Thorium-229: A new approach to investigation opens up a wide range of possibilities

International research team reveals in Physical Review Research how the first nuclear transition can be excited with lasers in the visible wavelength range

Peer-Reviewed Publication

JOHANNES GUTENBERG UNIVERSITAET MAINZ

The thorium isotope with the mass number 229 (229Th) is highly exciting in many respects – for fundamental physics as well as for future applications, for example in the sense of a nuclear clock. An international German-Chinese-American research team with the participation of Prof. Dr. Dmitry Budker's group at Johannes Gutenberg University Mainz has now proposed a completely new approach to study 229Th in detail. The researchers want to use thorium ions that have only three electrons left in their shell out of 90 present in a neutral atom. Such a system offers many advantages, the researchers report in the current issue of the journal Physical Review Research, most notably that the first nuclear transition can be excited with conventional lasers in the visible wavelength range. This, however, requires the ions to be circulating in a relativistic storage ring.

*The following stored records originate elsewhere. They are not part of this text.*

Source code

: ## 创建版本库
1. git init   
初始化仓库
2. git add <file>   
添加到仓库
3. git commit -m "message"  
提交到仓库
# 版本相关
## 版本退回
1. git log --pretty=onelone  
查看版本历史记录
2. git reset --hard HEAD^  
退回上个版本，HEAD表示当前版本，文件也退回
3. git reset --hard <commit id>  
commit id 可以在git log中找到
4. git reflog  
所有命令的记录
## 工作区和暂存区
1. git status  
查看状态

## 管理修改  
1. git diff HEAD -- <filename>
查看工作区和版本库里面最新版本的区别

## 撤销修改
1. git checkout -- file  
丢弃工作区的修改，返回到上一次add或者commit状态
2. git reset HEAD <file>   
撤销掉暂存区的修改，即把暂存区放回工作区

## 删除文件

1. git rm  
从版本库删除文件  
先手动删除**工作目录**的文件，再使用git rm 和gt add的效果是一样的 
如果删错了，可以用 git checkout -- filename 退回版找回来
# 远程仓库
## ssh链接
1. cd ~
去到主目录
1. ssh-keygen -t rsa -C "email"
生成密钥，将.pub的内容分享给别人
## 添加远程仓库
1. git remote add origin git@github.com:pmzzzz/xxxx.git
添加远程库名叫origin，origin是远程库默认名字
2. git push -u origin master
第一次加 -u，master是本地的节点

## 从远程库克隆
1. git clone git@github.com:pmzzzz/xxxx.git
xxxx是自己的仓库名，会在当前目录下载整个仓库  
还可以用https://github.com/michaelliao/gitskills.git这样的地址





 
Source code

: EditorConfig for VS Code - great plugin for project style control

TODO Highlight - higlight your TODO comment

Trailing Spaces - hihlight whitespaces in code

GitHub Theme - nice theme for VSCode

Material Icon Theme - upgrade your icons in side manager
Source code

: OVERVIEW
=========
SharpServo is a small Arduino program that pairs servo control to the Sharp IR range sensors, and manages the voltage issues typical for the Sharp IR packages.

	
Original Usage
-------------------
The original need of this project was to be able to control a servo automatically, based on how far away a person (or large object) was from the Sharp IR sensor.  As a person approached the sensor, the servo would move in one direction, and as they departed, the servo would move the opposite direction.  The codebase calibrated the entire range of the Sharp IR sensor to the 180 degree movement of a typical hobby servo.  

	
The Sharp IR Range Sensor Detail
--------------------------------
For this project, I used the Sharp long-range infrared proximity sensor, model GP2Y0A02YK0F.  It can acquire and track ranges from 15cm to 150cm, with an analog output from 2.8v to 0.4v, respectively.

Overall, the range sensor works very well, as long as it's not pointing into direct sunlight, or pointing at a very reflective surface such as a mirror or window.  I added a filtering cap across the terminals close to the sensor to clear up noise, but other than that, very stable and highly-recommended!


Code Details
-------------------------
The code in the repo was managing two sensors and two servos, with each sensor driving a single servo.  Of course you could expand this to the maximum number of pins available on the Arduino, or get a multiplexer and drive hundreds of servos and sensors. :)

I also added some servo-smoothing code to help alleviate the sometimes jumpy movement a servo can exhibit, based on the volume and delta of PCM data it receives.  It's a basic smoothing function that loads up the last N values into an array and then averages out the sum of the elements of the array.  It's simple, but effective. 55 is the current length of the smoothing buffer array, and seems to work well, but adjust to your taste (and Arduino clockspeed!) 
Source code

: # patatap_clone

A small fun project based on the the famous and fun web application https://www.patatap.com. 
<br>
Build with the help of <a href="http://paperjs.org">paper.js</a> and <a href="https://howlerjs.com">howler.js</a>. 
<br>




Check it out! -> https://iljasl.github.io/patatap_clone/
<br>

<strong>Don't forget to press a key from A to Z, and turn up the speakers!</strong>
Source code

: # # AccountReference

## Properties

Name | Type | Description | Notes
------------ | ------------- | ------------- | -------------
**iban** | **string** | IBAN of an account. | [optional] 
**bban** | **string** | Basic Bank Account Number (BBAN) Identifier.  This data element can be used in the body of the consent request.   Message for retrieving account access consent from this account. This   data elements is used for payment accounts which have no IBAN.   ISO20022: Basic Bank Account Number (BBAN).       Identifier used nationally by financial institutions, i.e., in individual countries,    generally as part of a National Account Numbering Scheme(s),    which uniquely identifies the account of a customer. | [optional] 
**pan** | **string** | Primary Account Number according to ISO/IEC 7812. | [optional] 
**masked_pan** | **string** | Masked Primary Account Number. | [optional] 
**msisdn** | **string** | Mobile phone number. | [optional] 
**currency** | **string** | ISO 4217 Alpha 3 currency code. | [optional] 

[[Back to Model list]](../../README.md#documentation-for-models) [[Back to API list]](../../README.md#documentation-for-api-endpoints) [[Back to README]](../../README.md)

A test laboratory for new physics

What is special about thorium-229 is that its atomic nucleus, with the metastable isomeric state thorium-229m has by far the lowest excited energy level of all the approximately 3,800 atomic nuclei currently known. It is therefore the only nuclear transition that can potentially be interrogated with lasers – even without using storage rings. The extremely precise measurement of this transition and the two nuclear states opens up promising and diverse perspectives.

To this end, the researchers led by Dmitry Budker are now proposing a new approach – both in terms of the "object of study" and the experimental setting: they are using highly charged ions, or HCIs for short, specifically those in which there are only three electrons left in the electron shell. In such highly charged thorium ions, the interplay between the electron and the nucleus opens some new transitions that can be used to “populate” the nuclear isomeric state efficiently.  The idea is to accelerate these thorium ions to almost the speed of light in a particle accelerator. In this way, they develop a leverage effect, so to speak, in order to excite them as effectively as possible with a conventional laser and thus be able to study them very precisely. Most importantly, multiple excited states can be addressed and used to "populate" the isomeric state that is actually of interest.

Most previous studies of thorium-229m have dealt with non-relativistic atoms or ions in low charge states, which places high demands on the light source required for excitation – because an extremely short-wavelength laser in the deep ultraviolet range is needed. "The fact that we can use a laser in the visible – conventional – wavelength range instead makes spectroscopic studies easier," explains Dmitry Budker. "That this is possible at all is related to the fact that the thorium ions are accelerated to almost the speed of light. Due to relativistic effects, they perceive a laser beam directed at them from the front as a beam with a much shorter wavelength: for them, conventional laser light appears like a UV laser," adds first author Junlan Jin, currently a PhD student at Princeton University, who previously worked very closely and successfully with Dmitry Budker's group as part of a remote internship.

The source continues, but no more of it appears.